John Giambalvo is a social studies teacher at Information Technology High School in Long Island City, Queens. 

How I Teach

How I Teach: From philosophy professor to high school government teacher

PHOTO: Laura Faith Kebede
Kyle Grady begins his high school government class at Freedom Preparatory Academy, a charter school in Memphis.

How do teachers captivate their students? Here, in a feature we call How I Teach, we ask educators how they approach their jobs. You can see other pieces in this series here.

Kyle Grady, Freedom Preparatory Academy

When Kyle Grady earned his doctorate in philosophy, he knew he would be a teacher. But he didn’t expect to work with high school students.

After a few years teaching in Memphis at Rhodes College, though, he became more interested in understanding how students learn. That meant leaving the college classroom.

“So much has already been decided by the time they get to college,” he said. “I wanted to get on the other side of the process.”

Grady ended up at Freedom Preparatory Academy, one of Memphis’ highest performing charter networks. This year, he’s teaching 12th grade government and economics. Here’s what he had to say about getting students to connect with the material and developing critical thinking skills.

What’s a word or short phrase to describe your teaching style?

Teaching is not about putting sight in blind eyes, but developing curiosity. I like to tap into what [students] are already interested in thinking about and finding a way to connect the material to themselves.

What does your classroom look like?

The seating is seminar style. They are forced to look across the room at each other in the eye. I want them to pose their own questions and not have to look up front, just focused on me.

What’s the most interesting contrast between high school and college students?

High school students are much less hesitant about speaking their minds on complex and sensitive issues, which means that we can get right to the heart of controversial questions much more quickly. This is a difference that I never anticipated before I started teaching high school.

What’s the most fun you had teaching this year so far?

Being able to discuss the presidential election results with my government students, who showed how much they have developed a deep understanding of our political system. There were many strong emotions and confusing questions for us all to process that day, but my students gave me a lot of hope for our political future.

What’s your favorite lesson to teach?

I teach a lesson on the concept of justice in which students begin by choosing a set of laws from the perspective of their own identity, then repeat the process with an identity — age, sex, race, etc. — that is randomly assigned to them. It’s always amazing to watch how quickly this shift in perspective affects students’ sense of fairness, and ultimately the laws that they find just.

What’s your go-to trick to re-engage a student who has lost focus?

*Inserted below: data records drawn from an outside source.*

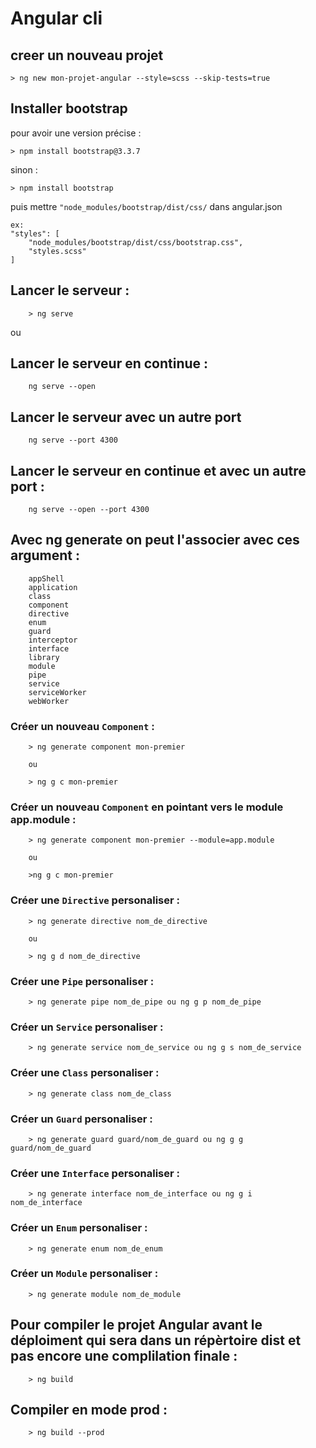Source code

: # Angular cli

## creer un nouveau projet

    > ng new mon-projet-angular --style=scss --skip-tests=true

## Installer bootstrap

pour avoir une version précise : 
    
    > npm install bootstrap@3.3.7

sinon : 
    
    > npm install bootstrap

puis mettre `"node_modules/bootstrap/dist/css/` dans angular.json 

    ex:
    "styles": [
        "node_modules/bootstrap/dist/css/bootstrap.css",
        "styles.scss"
    ]


## Lancer le serveur : 
        
        > ng serve 

ou

## Lancer le serveur en continue : 
        
        ng serve --open

## Lancer le serveur avec un autre port

        ng serve --port 4300

## Lancer le serveur en continue et avec un autre port : 
        
        ng serve --open --port 4300
 ## Avec ng generate on peut l'associer avec ces argument : 

        appShell
        application
        class
        component
        directive
        enum
        guard
        interceptor
        interface
        library
        module
        pipe
        service
        serviceWorker
        webWorker


### Créer un nouveau `Component` : 
        
        > ng generate component mon-premier 
        
        ou 
        
        > ng g c mon-premier

### Créer un nouveau `Component` en pointant vers le module app.module : 
        
        > ng generate component mon-premier --module=app.module 
        
        ou 
        
        >ng g c mon-premier

### Créer une `Directive` personaliser : 
        
        > ng generate directive nom_de_directive 
        
        ou 
        
        > ng g d nom_de_directive

### Créer une `Pipe` personaliser : 
        
        > ng generate pipe nom_de_pipe ou ng g p nom_de_pipe

### Créer un `Service` personaliser : 
        
        > ng generate service nom_de_service ou ng g s nom_de_service

### Créer une `Class` personaliser : 
        
        > ng generate class nom_de_class

### Créer un `Guard` personaliser : 
        
        > ng generate guard guard/nom_de_guard ou ng g g guard/nom_de_guard

### Créer une `Interface` personaliser : 
        
        > ng generate interface nom_de_interface ou ng g i nom_de_interface

### Créer un `Enum` personaliser : 
        
        > ng generate enum nom_de_enum

### Créer un `Module` personaliser : 
        
        > ng generate module nom_de_module



## Pour compiler le projet Angular avant le déploiment qui sera dans un répèrtoire dist et pas encore une complilation finale :
        
        > ng build

## Compiler en mode prod : 
        
        > ng build --prod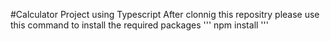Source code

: #Calculator Project using Typescript
After clonnig this repositry please use this command to install the required packages
'''
npm install
'''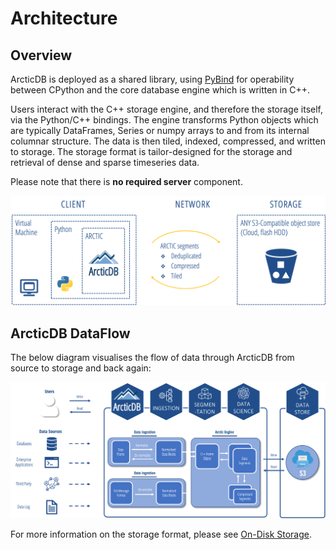 # Architecture

## Overview

ArcticDB is deployed as a shared library, using [PyBind](https://github.com/pybind/pybind11) for operability between CPython and the core database engine which is written in C++.

Users interact with the C++ storage engine, and therefore the storage itself, via the Python/C++ bindings. The engine transforms Python objects which are typically DataFrames, Series or numpy arrays to and from its internal columnar structure. The data is then tiled, indexed, compressed, and written to storage. The storage format is tailor-designed for the storage and retrieval of dense and sparse timeseries data. 

Please note that there is **no required server** component.

![ArcticDB Architecture](../images/ArcticArchitecture.png)

## ArcticDB DataFlow

The below diagram visualises the flow of data through ArcticDB from source to storage and back again:

![ArcticDB Detailed Architecture](../images/ArcticDetailedArchitecture.png)

For more information on the storage format, please see [On-Disk Storage](on_disk_storage.md).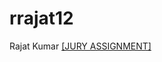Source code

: # rrajat12
Rajat Kumar
[[JURY ASSIGNMENT]](https://nift-web-design-delhi.github.io/rrajat12/jheeni/)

Sometimes we plan on certain assumptions and we find out we’ve made all the wrong guesses on what they know. In that situation, you just have to get rid of your plan and use class discussion to steer the class back to the topic at hand. One time, we segued to social media when talking about political philosophies. Eventually, there was a thread of connection about societal pressures that got us back on track.

What are you reading for fun?

I’m terrible about always being in the middle of several books at the same time. On my nightstand right now are a collection of essays by John Muir, a copy of Homer’s Odyssey, and book called “Against Democracy.”

What’s the best advice you ever received?

Trust the path you’re on. The philosopher Hegel wrote something that has always resonated with me: “The owl of Minerva spreads its wings only with the falling of the dusk.” We tend not to understand processes that we’re involved in until they reach their conclusions. But all the choices we’ve made, all the people we’ve met, everything we’ve learned has set us on the path we’re taking. Sometimes we need to keep moving forward, even when we don’t know exactly where that path is taking us.